*** Opening Recorded information ***

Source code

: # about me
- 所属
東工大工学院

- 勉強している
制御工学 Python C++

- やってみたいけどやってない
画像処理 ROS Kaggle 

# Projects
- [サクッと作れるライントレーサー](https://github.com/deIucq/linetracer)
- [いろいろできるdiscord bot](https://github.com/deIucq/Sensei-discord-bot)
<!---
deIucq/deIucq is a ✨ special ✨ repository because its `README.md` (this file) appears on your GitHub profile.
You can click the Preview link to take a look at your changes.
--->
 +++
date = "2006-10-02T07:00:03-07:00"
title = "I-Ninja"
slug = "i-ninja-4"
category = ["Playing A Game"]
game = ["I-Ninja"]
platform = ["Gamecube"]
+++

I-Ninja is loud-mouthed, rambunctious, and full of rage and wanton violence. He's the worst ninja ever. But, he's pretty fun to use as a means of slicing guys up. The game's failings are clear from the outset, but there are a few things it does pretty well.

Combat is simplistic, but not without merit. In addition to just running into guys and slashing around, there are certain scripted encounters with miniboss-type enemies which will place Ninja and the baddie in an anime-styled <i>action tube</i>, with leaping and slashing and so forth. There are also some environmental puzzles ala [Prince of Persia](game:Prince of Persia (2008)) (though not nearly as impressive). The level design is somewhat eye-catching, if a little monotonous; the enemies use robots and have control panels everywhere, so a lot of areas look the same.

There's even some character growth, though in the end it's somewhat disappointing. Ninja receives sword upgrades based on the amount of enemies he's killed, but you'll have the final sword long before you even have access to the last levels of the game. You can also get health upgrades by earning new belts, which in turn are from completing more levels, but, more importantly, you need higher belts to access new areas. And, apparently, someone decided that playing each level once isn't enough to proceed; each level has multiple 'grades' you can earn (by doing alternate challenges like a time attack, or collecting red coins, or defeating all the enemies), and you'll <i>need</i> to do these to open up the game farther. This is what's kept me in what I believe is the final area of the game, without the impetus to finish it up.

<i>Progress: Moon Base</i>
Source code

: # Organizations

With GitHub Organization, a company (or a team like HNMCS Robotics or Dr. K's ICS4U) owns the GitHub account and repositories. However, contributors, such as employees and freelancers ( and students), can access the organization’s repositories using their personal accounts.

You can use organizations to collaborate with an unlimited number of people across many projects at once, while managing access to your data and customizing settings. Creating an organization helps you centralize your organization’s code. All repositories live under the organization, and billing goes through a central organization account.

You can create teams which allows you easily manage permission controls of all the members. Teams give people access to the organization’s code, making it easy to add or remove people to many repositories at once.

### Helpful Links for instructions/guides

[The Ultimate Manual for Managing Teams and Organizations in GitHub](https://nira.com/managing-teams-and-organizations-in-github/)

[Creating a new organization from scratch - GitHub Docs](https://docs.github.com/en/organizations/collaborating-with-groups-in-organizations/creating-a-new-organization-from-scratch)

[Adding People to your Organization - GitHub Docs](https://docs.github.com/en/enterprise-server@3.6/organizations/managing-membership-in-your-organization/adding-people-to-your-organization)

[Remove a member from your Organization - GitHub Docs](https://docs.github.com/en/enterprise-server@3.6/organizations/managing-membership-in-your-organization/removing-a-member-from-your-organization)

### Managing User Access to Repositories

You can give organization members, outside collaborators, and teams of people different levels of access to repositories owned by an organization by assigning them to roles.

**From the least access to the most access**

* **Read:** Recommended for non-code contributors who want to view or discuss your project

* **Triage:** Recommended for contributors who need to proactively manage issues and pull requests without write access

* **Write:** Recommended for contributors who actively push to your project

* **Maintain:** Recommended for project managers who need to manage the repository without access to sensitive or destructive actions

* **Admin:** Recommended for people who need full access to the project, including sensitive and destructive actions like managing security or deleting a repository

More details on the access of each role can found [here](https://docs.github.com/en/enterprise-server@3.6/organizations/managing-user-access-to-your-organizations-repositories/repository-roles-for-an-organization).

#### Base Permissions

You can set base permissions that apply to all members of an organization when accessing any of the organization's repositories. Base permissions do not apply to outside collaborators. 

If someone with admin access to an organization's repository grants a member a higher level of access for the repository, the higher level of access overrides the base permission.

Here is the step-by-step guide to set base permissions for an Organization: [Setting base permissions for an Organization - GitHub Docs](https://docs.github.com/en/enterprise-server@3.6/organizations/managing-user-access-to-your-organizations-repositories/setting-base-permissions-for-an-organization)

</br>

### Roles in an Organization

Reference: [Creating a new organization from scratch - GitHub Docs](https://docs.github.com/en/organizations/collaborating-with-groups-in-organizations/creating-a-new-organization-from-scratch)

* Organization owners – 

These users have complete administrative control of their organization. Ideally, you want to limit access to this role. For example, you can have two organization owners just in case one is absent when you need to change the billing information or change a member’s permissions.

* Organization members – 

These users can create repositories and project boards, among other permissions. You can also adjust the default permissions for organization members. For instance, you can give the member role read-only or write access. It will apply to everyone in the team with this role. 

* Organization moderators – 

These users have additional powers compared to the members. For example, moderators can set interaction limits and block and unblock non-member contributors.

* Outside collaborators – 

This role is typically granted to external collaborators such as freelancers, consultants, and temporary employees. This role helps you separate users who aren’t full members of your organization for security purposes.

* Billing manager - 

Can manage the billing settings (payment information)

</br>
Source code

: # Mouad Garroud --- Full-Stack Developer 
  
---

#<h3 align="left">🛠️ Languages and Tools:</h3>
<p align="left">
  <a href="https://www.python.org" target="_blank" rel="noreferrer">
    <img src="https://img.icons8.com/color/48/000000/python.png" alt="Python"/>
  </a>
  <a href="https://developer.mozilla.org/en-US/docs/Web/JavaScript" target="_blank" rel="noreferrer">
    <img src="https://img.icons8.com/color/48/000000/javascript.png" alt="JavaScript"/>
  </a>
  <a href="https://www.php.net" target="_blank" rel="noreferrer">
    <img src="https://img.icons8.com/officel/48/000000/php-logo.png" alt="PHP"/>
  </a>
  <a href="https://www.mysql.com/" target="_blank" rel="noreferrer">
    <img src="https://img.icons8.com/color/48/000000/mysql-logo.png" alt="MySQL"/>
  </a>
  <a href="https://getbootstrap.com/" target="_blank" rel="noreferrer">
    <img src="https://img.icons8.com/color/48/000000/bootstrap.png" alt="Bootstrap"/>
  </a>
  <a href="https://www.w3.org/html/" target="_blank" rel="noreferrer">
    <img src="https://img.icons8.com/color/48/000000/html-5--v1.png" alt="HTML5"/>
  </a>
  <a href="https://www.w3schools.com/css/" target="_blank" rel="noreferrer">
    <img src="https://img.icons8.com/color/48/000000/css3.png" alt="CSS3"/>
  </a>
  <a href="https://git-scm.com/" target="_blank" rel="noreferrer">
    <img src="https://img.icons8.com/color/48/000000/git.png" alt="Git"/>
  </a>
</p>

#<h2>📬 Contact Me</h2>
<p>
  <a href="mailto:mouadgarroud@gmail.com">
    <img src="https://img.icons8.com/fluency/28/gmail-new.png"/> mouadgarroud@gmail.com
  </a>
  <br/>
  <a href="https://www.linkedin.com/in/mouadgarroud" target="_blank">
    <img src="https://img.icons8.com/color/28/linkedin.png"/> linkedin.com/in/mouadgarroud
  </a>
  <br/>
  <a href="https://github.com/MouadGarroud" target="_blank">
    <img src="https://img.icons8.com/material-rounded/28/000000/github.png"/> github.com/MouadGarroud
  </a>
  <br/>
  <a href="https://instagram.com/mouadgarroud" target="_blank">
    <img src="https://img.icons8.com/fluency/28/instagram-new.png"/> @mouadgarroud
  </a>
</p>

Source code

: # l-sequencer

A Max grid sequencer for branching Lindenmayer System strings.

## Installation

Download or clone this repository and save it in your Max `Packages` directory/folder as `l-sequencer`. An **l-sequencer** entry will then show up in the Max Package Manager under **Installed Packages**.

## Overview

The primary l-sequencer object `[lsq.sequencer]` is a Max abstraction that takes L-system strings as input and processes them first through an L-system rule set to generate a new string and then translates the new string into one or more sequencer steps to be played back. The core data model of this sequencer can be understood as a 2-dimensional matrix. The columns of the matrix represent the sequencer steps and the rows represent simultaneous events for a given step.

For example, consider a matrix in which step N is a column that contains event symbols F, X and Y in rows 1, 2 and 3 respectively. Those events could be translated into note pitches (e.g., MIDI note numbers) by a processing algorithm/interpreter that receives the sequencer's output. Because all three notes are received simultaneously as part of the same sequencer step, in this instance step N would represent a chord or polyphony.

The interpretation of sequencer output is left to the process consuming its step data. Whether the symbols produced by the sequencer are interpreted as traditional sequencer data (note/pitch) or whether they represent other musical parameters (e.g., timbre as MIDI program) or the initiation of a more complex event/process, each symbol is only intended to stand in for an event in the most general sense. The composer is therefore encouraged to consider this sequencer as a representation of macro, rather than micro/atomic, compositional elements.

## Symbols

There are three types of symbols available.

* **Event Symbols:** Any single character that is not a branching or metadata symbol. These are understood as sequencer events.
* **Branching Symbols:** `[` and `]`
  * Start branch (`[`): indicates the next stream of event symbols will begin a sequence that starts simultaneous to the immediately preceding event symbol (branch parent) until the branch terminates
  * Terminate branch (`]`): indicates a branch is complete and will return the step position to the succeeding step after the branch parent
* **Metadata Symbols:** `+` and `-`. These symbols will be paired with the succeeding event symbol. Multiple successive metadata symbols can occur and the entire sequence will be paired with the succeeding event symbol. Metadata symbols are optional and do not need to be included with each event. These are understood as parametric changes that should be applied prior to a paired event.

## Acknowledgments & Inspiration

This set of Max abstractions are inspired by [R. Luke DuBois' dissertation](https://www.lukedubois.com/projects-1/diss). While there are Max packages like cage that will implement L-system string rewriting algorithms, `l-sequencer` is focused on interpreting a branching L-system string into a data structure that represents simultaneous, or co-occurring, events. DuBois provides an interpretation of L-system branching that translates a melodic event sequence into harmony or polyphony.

*** Closing Recorded information ***

== Assignment ==
Your answer should consist of the count of lines in the listing that hold the word "indicates", with nothing else.

== Your solution ==
2